Technological and scientific basis for the linguistic annotation of Old Lithuanian Corpus (SLIEKKAS)

The Old Lithuanian Corpus (Lith. Senosios lietuvių kalbos tekstynas; acronym SLIEKKAS, cf. Lith. sliekas “earthworm”) has to be a comprehensive, deeply annotated diachronic reference corpus of Old Lithuanian (1500–1800, ca. 10 m. textwords), being developed in cooperation between the Goethe-University of Frankfurt am Main (Germany), the Institute of Lithuanian Language (Vilnius, Lithuania), the University of Vilnius (Lithuania), and the University of Pisa (Italy). The aim is to create a multimodal (facsimile with annotated text), annotated (header-information, hierarchic structural palaeographic, textological, grammatical annotations) reference corpus. The ultimate goal is to develop a qualitative multilevel electronic retrieval engine for multilateral linguistic research of Old Lithuanian which will lead to reliable results for diachronic Lithuanian language studies. It has to finally enable the implementation of the two biggest desiderata of Baltic linguistics, the Old Lithuanian grammar, and the historic dictionary of Lithuanian.

The aim of the project Technological and scientific basis for the linguistic annotation of Old Lithuanian Corpus was to develop the linguistic and text-technological basis for the creation of a comprehensive deeply annotated reference corpus of Old Lithuanian and to test it on the basis of an exemplary corpus comprising ca. 350 000 Old Lithuanian words. The attempt to start with a test corpus in a pilot project was driven by the necessity to establish complex multilayered structures that are needed for a diachronic corpus, and to apply them gradually.

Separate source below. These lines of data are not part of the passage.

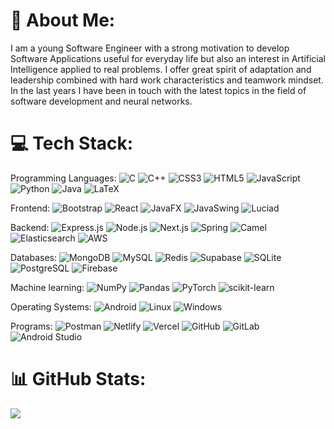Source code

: # 💫 About Me:
I am a young Software Engineer with a strong motivation to develop Software Applications useful for everyday life but also an interest in Artificial Intelligence applied to real problems. I offer great spirit of adaptation and leadership combined with hard work characteristics and teamwork mindset. In the last years I have been in touch with the latest topics in the field of software development and neural networks.

  

# 💻 Tech Stack:
Programming Languages: ![C](https://img.shields.io/badge/C-%2300599C.svg?style=plastic&logo=c&logoColor=white) ![C++](https://img.shields.io/badge/C++-%2300599C.svg?style=plastic&logo=c%2B%2B&logoColor=white) ![CSS3](https://img.shields.io/badge/CSS3-%231572B6.svg?style=plastic&logo=css3&logoColor=white) ![HTML5](https://img.shields.io/badge/HTML5-%23E34F26.svg?style=plastic&logo=html5&logoColor=white) ![JavaScript](https://img.shields.io/badge/JavaScript-%23323330.svg?style=plastic&logo=javascript&logoColor=%23F7DF1E) ![Python](https://img.shields.io/badge/Python-3670A0?style=plastic&logo=python&logoColor=ffdd54) ![Java](https://img.shields.io/badge/Java-red?style=plastic) ![LaTeX](https://img.shields.io/badge/LaTex-green?style=plastic)

Frontend: ![Bootstrap](https://img.shields.io/badge/Bootstrap-%23563D7C.svg?style=plastic&logo=bootstrap&logoColor=white) ![React](https://img.shields.io/badge/React-%2320232a.svg?style=plastic&logo=react&logoColor=%2361DAFB) ![JavaFX](https://img.shields.io/badge/JavaFX-orange?style=plastic) ![JavaSwing](https://img.shields.io/badge/JavaSwing-red?style=plastic) ![Luciad](https://img.shields.io/badge/Luciad-olive?style=plastic)

Backend: ![Express.js](https://img.shields.io/badge/Express.js-%23404d59.svg?style=plastic&logo=express&logoColor=%2361DAFB) ![Node.js](https://img.shields.io/badge/Node.js-6DA55F?style=plastic&logo=node.js&logoColor=white) ![Next.js](https://img.shields.io/badge/Next.js-black?style=plastic) ![Spring](https://img.shields.io/badge/Spring-%236DB33F.svg?style=flat&logo=spring&logoColor=white) ![Camel](https://img.shields.io/badge/Camel-orange?style=plastic) ![Elasticsearch](https://img.shields.io/badge/Elasticsearch-yellow?style=plastic) ![AWS](https://img.shields.io/badge/AWS-orange?style=plastic)

Databases: ![MongoDB](https://img.shields.io/badge/MongoDB-%234ea94b.svg?style=plastic&logo=mongodb&logoColor=white) ![MySQL](https://img.shields.io/badge/MySQL-%2300f.svg?style=plastic&logo=mysql&logoColor=white) ![Redis](https://img.shields.io/badge/Redis-%23DD0031.svg?style=plastic&logo=redis&logoColor=white) ![Supabase](https://img.shields.io/badge/Supabase-3ECF8E?style=plastic&logo=supabase&logoColor=white) ![SQLite](https://img.shields.io/badge/SQLite-%2307405e.svg?style=plastic&logo=sqlite&logoColor=white) ![PostgreSQL](https://img.shields.io/badge/PostgreSQL-%23316192.svg?style=flat&logo=postgresql&logoColor=white) ![Firebase](https://img.shields.io/badge/Firebase-orange?style=plastic)

Machine learning: ![NumPy](https://img.shields.io/badge/NumPy-%23013243.svg?style=plastic&logo=numpy&logoColor=white) ![Pandas](https://img.shields.io/badge/Pandas-%23150458.svg?style=plastic&logo=pandas&logoColor=white) ![PyTorch](https://img.shields.io/badge/PyTorch-%23EE4C2C.svg?style=plastic&logo=PyTorch&logoColor=white) ![scikit-learn](https://img.shields.io/badge/scikit--learn-%23F7931E.svg?style=plastic&logo=scikit-learn&logoColor=white)

Operating Systems: ![Android](https://img.shields.io/badge/Android-%2320232a.svg?style=plastic&logo=android&logoColor=%a4c639) ![Linux](https://img.shields.io/badge/Linux-FCC624?style=plastic&logo=linux&logoColor=black) ![Windows](https://img.shields.io/badge/Windows-blue?style=plastic&logo=windows&logoColor=white)

Programs: ![Postman](https://img.shields.io/badge/Postman-FF6C37?style=flat&logo=postman&logoColor=white) ![Netlify](https://img.shields.io/badge/Netlify-%23000000.svg?style=flat&logo=netlify&logoColor=#00C7B7) ![Vercel](https://img.shields.io/badge/Vercel-%23000000.svg?style=flat&logo=vercel&logoColor=white) ![GitHub](https://img.shields.io/badge/GitHub-black?style=plastic) ![GitLab](https://img.shields.io/badge/GitLab-orange?style=plastic) ![Android Studio](https://img.shields.io/badge/Androio%20Studio-blue?style=plastic)

# 📊 GitHub Stats:
![](https://github-readme-stats-one-smoky-72.vercel.app/api/top-langs/?username=DavidePorello&theme=dark&layout=compact&exclude_repo=github-readme-stats,UIC-thesis&size_weight=0.2&count_weight=0.5)
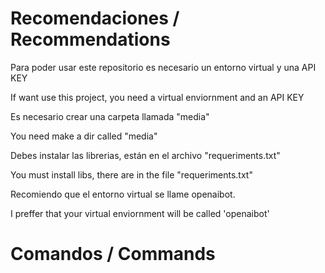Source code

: # Recomendaciones / Recommendations

Para poder usar este repositorio es necesario un entorno virtual y una API KEY

If want use this project, you need a virtual enviornment and an API KEY

Es necesario crear una carpeta llamada "media"

You need make a dir called "media"

Debes instalar las librerias, están en el archivo "requeriments.txt"

You must install libs, there are in the file "requeriments.txt"

Recomiendo que el entorno virtual se llame openaibot.

I preffer that your virtual enviornment will be called 'openaibot'

# Comandos / Commands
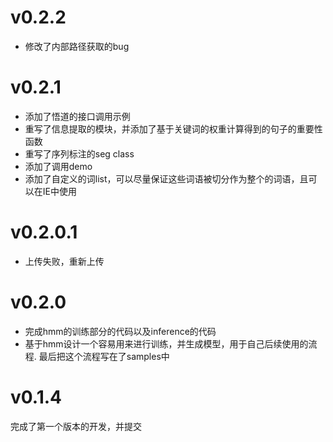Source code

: # v0.2.2

- 修改了内部路径获取的bug

# v0.2.1

- 添加了悟道的接口调用示例
- 重写了信息提取的模块，并添加了基于关键词的权重计算得到的句子的重要性函数
- 重写了序列标注的seg class
- 添加了调用demo
- 添加了自定义的词list，可以尽量保证这些词语被切分作为整个的词语，且可以在IE中使用

# v0.2.0.1

- 上传失败，重新上传

# v0.2.0

- 完成hmm的训练部分的代码以及inference的代码
- 基于hmm设计一个容易用来进行训练，并生成模型，用于自己后续使用的流程. 最后把这个流程写在了samples中

# v0.1.4
完成了第一个版本的开发，并提交
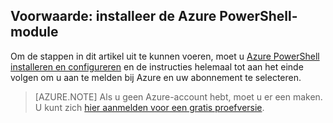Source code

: ## Voorwaarde: installeer de Azure PowerShell-module
Om de stappen in dit artikel uit te kunnen voeren, moet u [Azure PowerShell installeren en configureren](../articles/powershell-install-configure.md) en de instructies helemaal tot aan het einde volgen om u aan te melden bij Azure en uw abonnement te selecteren.

> [AZURE.NOTE] Als u geen Azure-account hebt, moet u er een maken. U kunt zich [hier aanmelden voor een gratis proefversie](../articles/active-directory/sign-up-organization.md). 


<!--HONumber=Jun16_HO2-->



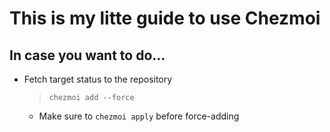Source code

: # This is my litte guide to use Chezmoi

## In case you want to do...

+ Fetch target status to the repository
  > `chezmoi add --force`
  - Make sure to `chezmoi apply` before force-adding
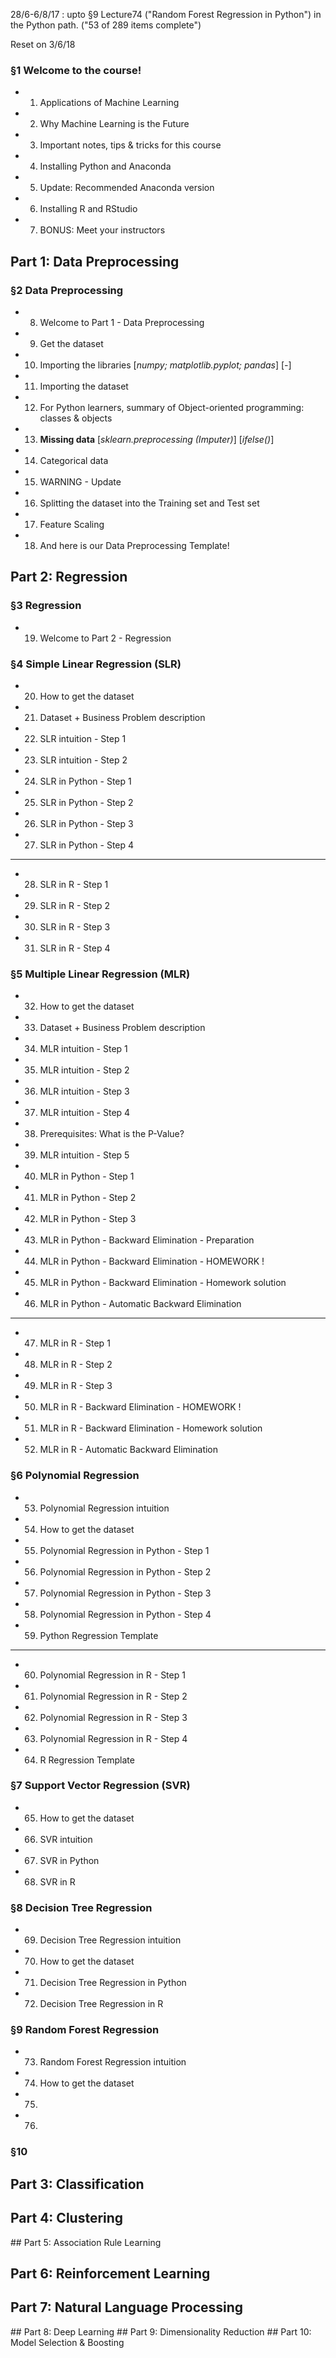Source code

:28/6-6/8/17 : upto §9 Lecture74 ("Random Forest Regression in Python") in the Python path. ("53 of 289 items complete")

Reset on 3/6/18


### §1 Welcome to the course!

* 001. Applications of Machine Learning
* 002. Why Machine Learning is the Future
* 003. Important notes, tips & tricks for this course
* 004. Installing Python and Anaconda
* 005. Update: Recommended Anaconda version
* 006. Installing R and RStudio
* 007. BONUS: Meet your instructors


## Part 1: Data Preprocessing
### §2 Data Preprocessing

* 008. Welcome to Part 1 - Data Preprocessing
* 009. Get the dataset
* 010. Importing the libraries [_numpy; matplotlib.pyplot; pandas_] [_-_]
* 011. Importing the dataset
* 012. For Python learners, summary of Object-oriented programming: classes & objects
* 013. **Missing data** [_sklearn.preprocessing (Imputer)_] [_ifelse()_]
* 014. Categorical data
* 015. WARNING - Update
* 016. Splitting the dataset into the Training set and Test set
* 017. Feature Scaling
* 018. And here is our Data Preprocessing Template!


## Part 2: Regression
### §3 Regression

* 019. Welcome to Part 2 - Regression


### §4 Simple Linear Regression (SLR)

* 020. How to get the dataset
* 021. Dataset + Business Problem description
* 022. SLR intuition - Step 1
* 023. SLR intuition - Step 2
* 024. SLR in Python - Step 1
* 025. SLR in Python - Step 2
* 026. SLR in Python - Step 3
* 027. SLR in Python - Step 4

---

* 028. SLR in R - Step 1
* 029. SLR in R - Step 2
* 030. SLR in R - Step 3
* 031. SLR in R - Step 4


### §5 Multiple Linear Regression (MLR)

* 032. How to get the dataset
* 033. Dataset + Business Problem description
* 034. MLR intuition - Step 1
* 035. MLR intuition - Step 2
* 036. MLR intuition - Step 3
* 037. MLR intuition - Step 4
* 038. Prerequisites: What is the P-Value?
* 039. MLR intuition - Step 5
* 040. MLR in Python - Step 1
* 041. MLR in Python - Step 2
* 042. MLR in Python - Step 3
* 043. MLR in Python - Backward Elimination - Preparation
* 044. MLR in Python - Backward Elimination - HOMEWORK !
* 045. MLR in Python - Backward Elimination - Homework solution
* 046. MLR in Python - Automatic Backward Elimination

---

* 047. MLR in R - Step 1
* 048. MLR in R - Step 2
* 049. MLR in R - Step 3
* 050. MLR in R - Backward Elimination - HOMEWORK !
* 051. MLR in R - Backward Elimination - Homework solution
* 052. MLR in R - Automatic Backward Elimination


### §6 Polynomial Regression

* 053. Polynomial Regression intuition
* 054. How to get the dataset
* 055. Polynomial Regression in Python - Step 1
* 056. Polynomial Regression in Python - Step 2
* 057. Polynomial Regression in Python - Step 3
* 058. Polynomial Regression in Python - Step 4
* 059. Python Regression Template

---

* 060. Polynomial Regression in R - Step 1
* 061. Polynomial Regression in R - Step 2
* 062. Polynomial Regression in R - Step 3
* 063. Polynomial Regression in R - Step 4
* 064. R Regression Template


### §7 Support Vector Regression (SVR)

* 065. How to get the dataset
* 066. SVR intuition
* 067. SVR in Python
* 068. SVR in R


### §8 Decision Tree Regression

* 069. Decision Tree Regression intuition
* 070. How to get the dataset
* 071. Decision Tree Regression in Python
* 072. Decision Tree Regression in R


### §9 Random Forest Regression

* 073. Random Forest Regression intuition
* 074. How to get the dataset
* 075. 
* 076. 


### §10



## Part 3: Classification
## Part 4: Clustering
## Part 5: Association Rule Learning
## Part 6: Reinforcement Learning
## Part 7: Natural Language Processing
## Part 8: Deep Learning
## Part 9: Dimensionality Reduction
## Part 10: Model Selection & Boosting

A basic-XML-structure, which is relevant for a further annotation on the basis of the Toolbox program (SIL) and in the annotation software ELAN (Max Planck Institute for Psycholinguistics in Nijmegen), was set. A detailed lexical and grammatical (morphosyntactical) annotation was started on (Toolbox). During the annotation process all the semi-automatically prepared data (lists of the word forms, dictionaries of the word forms, the lemmata and the glosses) were corrected and complemented manually. The standards of the Old Lithuanian Corpus were coordinated with the standards of the Old German Corpus, which also comprises the annotation of Latin texts. A program for the alignment of the annotated texts with facsimile reproductions of the original ImAnTo, created at the University of Frankfurt/Main, was successfully applied for the Old Lithuanian texts.